28As soon as it was morning the Peloponnesians weighed from Teichiussa and put into Miletus after the departure of the Athenians; they stayed one day, and on the next took with them the Chian vessels originally chased into port with Chalcideus, and resolved to sail back for the tackle which they had put on shore at Teichiussa. Upon their arrival Tissaphernes came to them with his land forces and induced them to sail to Iasus, which was held by his enemy Amorges. Accordingly they suddenly attacked and took Iasus, whose inhabitants never imagined that the ships could be other than Athenian. The Syracusans distinguished themselves most in the action. Amorges, a bastard of Pissuthnes and a rebel from the King, was taken alive and handed over to Tissaphernes, to carry to the King, if he chose, according to his orders: Iasus was sacked by the army, who found a very great booty there, the place being wealthy from ancient date. The mercenaries serving with Amorges the Peloponnesians received and enrolled in their army without doing them any harm, since most of them came from Peloponnese, and handed over the town to Tissaphernes with all the captives, bond or free, at the stipulated price of one Doric stater a head; after which they returned to Miletus. Pedaritus, son of Leon, who had been sent by the Lacedaemonians to take the command at Chios, they dispatched by land as far as Erythrae with the mercenaries taken from Amorges; appointing Philip to remain as governor of Miletus.

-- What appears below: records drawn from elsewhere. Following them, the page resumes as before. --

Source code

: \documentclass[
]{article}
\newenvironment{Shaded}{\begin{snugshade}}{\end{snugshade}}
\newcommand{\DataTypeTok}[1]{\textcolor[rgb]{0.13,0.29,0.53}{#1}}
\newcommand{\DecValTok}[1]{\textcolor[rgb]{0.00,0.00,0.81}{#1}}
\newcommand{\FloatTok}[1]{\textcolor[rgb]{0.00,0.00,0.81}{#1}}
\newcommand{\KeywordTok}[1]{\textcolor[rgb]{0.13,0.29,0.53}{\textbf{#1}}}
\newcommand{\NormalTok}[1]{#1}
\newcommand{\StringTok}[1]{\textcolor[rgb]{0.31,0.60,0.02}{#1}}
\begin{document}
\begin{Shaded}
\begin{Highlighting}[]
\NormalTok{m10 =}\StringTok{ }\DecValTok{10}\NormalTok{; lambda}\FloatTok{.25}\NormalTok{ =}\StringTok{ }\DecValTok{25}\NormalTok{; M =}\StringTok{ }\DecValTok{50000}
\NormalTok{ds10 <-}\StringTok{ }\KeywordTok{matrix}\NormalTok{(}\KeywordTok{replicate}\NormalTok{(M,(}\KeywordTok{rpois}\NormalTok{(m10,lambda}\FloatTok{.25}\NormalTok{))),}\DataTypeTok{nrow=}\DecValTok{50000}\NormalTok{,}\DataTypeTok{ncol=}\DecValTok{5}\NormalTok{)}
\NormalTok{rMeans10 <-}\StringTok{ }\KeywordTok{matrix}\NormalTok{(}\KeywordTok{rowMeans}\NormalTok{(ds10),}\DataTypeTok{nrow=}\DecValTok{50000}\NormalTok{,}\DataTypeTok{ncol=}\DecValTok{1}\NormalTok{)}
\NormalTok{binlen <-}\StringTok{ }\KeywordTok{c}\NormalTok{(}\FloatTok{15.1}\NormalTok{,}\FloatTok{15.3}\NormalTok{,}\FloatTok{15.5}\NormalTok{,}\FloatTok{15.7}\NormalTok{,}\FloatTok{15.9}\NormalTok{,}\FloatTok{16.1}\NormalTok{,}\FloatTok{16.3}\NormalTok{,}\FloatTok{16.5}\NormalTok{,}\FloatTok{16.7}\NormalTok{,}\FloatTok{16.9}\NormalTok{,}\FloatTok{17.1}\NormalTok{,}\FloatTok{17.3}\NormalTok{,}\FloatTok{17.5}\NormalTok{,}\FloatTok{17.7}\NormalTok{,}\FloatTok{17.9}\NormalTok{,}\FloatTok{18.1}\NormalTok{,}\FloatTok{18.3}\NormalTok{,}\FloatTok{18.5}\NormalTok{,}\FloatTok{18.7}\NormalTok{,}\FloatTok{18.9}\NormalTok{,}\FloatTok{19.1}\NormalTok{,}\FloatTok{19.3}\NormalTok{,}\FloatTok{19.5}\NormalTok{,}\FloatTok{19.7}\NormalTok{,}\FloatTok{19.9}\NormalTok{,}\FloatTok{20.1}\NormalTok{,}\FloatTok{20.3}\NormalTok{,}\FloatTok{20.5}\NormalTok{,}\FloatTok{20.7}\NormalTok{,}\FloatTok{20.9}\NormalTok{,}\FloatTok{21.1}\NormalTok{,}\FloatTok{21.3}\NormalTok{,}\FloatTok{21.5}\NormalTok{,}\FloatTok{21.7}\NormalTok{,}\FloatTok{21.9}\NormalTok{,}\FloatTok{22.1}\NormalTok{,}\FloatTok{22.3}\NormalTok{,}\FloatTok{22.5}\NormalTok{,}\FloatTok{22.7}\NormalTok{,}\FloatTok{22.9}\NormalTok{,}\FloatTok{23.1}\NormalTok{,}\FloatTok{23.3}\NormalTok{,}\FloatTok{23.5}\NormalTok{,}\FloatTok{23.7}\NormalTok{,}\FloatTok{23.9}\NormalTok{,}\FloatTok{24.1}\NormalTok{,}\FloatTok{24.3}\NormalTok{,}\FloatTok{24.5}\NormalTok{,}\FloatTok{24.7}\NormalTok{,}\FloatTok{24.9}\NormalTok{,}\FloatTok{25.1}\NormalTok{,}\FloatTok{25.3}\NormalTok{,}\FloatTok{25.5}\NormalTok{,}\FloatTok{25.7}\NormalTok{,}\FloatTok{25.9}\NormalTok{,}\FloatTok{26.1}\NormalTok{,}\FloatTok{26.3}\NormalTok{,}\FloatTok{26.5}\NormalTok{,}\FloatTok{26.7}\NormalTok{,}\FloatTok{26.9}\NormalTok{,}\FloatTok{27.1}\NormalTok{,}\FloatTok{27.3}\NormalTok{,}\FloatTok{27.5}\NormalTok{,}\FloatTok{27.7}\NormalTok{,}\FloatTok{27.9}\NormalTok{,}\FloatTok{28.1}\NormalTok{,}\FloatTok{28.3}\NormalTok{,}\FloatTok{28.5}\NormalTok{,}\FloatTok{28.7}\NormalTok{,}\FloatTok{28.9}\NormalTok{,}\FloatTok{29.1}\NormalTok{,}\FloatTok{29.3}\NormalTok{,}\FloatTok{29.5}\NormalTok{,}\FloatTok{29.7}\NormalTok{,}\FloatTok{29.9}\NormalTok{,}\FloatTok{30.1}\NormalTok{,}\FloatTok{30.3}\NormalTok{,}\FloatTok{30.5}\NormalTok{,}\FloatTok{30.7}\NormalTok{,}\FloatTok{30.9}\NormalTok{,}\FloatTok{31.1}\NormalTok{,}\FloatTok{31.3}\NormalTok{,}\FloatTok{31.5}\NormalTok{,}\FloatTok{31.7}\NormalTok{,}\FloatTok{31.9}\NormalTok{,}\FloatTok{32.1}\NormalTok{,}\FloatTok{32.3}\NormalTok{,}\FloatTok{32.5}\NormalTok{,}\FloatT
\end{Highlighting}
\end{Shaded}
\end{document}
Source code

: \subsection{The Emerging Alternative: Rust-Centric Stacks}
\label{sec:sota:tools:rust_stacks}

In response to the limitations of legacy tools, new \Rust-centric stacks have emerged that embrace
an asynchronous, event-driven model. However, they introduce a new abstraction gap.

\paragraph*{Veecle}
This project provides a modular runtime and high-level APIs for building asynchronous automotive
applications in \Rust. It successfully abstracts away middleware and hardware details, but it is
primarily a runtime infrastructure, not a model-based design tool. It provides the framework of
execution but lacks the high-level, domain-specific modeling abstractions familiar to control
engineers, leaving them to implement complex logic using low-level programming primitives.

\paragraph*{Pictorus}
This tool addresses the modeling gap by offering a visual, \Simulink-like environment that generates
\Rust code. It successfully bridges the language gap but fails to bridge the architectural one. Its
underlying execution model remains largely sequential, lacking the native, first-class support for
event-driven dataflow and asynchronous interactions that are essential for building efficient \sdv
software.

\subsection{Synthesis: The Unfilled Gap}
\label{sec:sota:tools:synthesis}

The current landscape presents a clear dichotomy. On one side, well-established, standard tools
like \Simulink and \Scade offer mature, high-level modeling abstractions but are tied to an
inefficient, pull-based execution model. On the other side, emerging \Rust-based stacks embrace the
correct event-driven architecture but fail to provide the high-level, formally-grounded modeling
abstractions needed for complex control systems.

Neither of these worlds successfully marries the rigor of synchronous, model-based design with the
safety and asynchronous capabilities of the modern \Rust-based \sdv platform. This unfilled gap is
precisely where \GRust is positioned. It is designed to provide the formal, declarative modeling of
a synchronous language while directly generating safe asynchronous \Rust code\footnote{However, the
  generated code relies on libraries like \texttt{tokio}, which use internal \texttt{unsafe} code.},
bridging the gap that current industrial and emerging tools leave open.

Summer was now over. 29The winter following, Tissaphernes put Iasus in a state of defence, and passing on to Miletus distributed a month's pay to all the ships as he had promised at Lacedaemon, at the rate of an Attic drachma a day for each man. In future, however, he was resolved not to give more than three obols, until he had consulted the King; when if the King should so order he would give, he said, the full drachma. However, upon the protest of the Syracusan general Hermocrates (for as Therimenes was not admiral, but only accompanied them in order to hand over the ships to Astyochus, he made little difficulty about the pay), it was agreed that the amount of five ships' pay should be given over and above the three obols a day for each man; Tissaphernes paying thirty talents a month for fifty-five ships, and to the rest, for as many ships as they had beyond that number, at the same rate.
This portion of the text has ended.